Work to be completed =>
Given the records below, would you repeat exactly the lines that begin at the one containing "If we want to" and end at the one containing "Given a sentence", inclusive?

◆ ◆ ◆ ◆ ◆ ◆ ◆

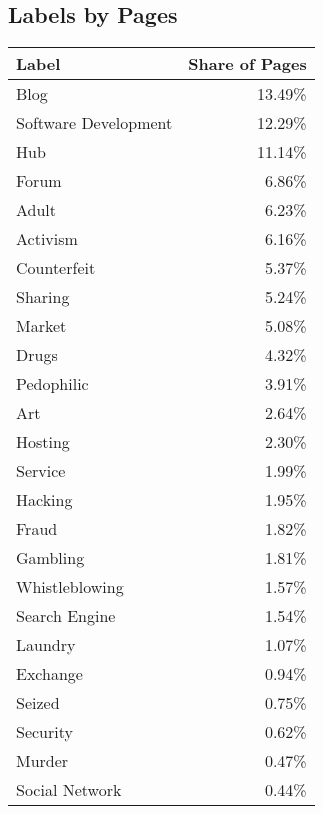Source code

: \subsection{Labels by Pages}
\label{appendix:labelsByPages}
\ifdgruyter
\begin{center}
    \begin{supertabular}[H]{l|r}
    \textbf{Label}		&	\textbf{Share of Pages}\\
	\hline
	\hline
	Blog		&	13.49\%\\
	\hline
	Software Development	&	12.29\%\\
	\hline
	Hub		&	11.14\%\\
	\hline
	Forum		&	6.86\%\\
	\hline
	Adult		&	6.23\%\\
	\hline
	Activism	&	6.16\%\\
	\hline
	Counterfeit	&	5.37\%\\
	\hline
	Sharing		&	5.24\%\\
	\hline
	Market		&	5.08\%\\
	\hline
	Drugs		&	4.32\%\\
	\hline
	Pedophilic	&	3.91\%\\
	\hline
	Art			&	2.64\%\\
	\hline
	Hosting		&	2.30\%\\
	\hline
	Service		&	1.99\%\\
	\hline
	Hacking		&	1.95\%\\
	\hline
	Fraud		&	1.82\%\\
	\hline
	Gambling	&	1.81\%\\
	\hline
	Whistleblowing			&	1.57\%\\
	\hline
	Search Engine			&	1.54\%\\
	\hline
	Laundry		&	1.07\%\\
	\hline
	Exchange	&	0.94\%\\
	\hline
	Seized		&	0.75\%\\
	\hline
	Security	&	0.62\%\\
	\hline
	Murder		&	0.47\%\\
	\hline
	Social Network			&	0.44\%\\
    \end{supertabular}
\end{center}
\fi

◆ ◆ ◆ ◆ ◆ ◆ ◆

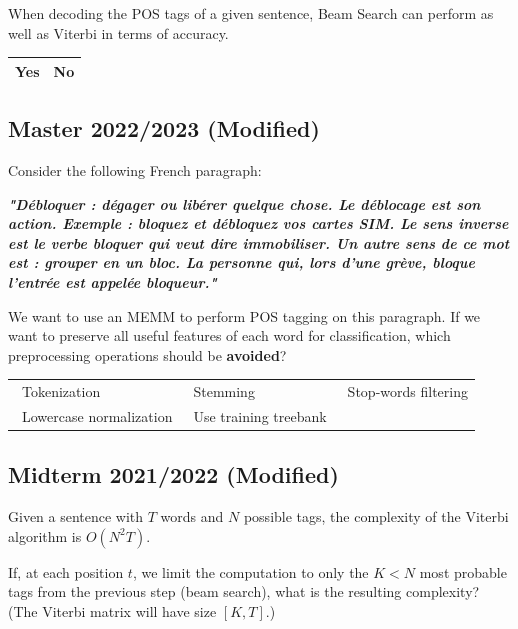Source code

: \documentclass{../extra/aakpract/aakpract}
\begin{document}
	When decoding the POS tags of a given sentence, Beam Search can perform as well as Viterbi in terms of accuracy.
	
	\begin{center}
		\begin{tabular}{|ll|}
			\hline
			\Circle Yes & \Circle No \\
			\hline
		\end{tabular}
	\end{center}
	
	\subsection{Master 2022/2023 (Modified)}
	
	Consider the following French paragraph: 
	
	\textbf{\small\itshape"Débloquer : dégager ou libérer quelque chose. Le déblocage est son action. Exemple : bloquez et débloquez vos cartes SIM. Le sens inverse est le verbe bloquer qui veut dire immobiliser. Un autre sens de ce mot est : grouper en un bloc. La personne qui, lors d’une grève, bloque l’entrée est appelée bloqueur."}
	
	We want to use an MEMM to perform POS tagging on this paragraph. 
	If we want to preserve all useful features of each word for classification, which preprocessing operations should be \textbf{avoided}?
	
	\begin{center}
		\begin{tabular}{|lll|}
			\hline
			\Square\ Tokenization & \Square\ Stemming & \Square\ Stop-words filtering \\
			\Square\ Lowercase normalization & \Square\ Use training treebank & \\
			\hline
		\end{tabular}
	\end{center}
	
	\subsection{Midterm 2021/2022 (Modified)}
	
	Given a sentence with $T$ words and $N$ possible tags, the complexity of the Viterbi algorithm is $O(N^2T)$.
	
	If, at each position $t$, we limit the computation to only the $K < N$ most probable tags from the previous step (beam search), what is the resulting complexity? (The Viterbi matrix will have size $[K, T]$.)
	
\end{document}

◆ ◆ ◆ ◆ ◆ ◆ ◆

Result of this task =>
	If we want to preserve all useful features of each word for classification, which preprocessing operations should be \textbf{avoided}?
	
	\begin{center}
		\begin{tabular}{|lll|}
			\hline
			\Square\ Tokenization & \Square\ Stemming & \Square\ Stop-words filtering \\
			\Square\ Lowercase normalization & \Square\ Use training treebank & \\
			\hline
		\end{tabular}
	\end{center}
	
	\subsection{Midterm 2021/2022 (Modified)}
	
	Given a sentence with $T$ words and $N$ possible tags, the complexity of the Viterbi algorithm is $O(N^2T)$.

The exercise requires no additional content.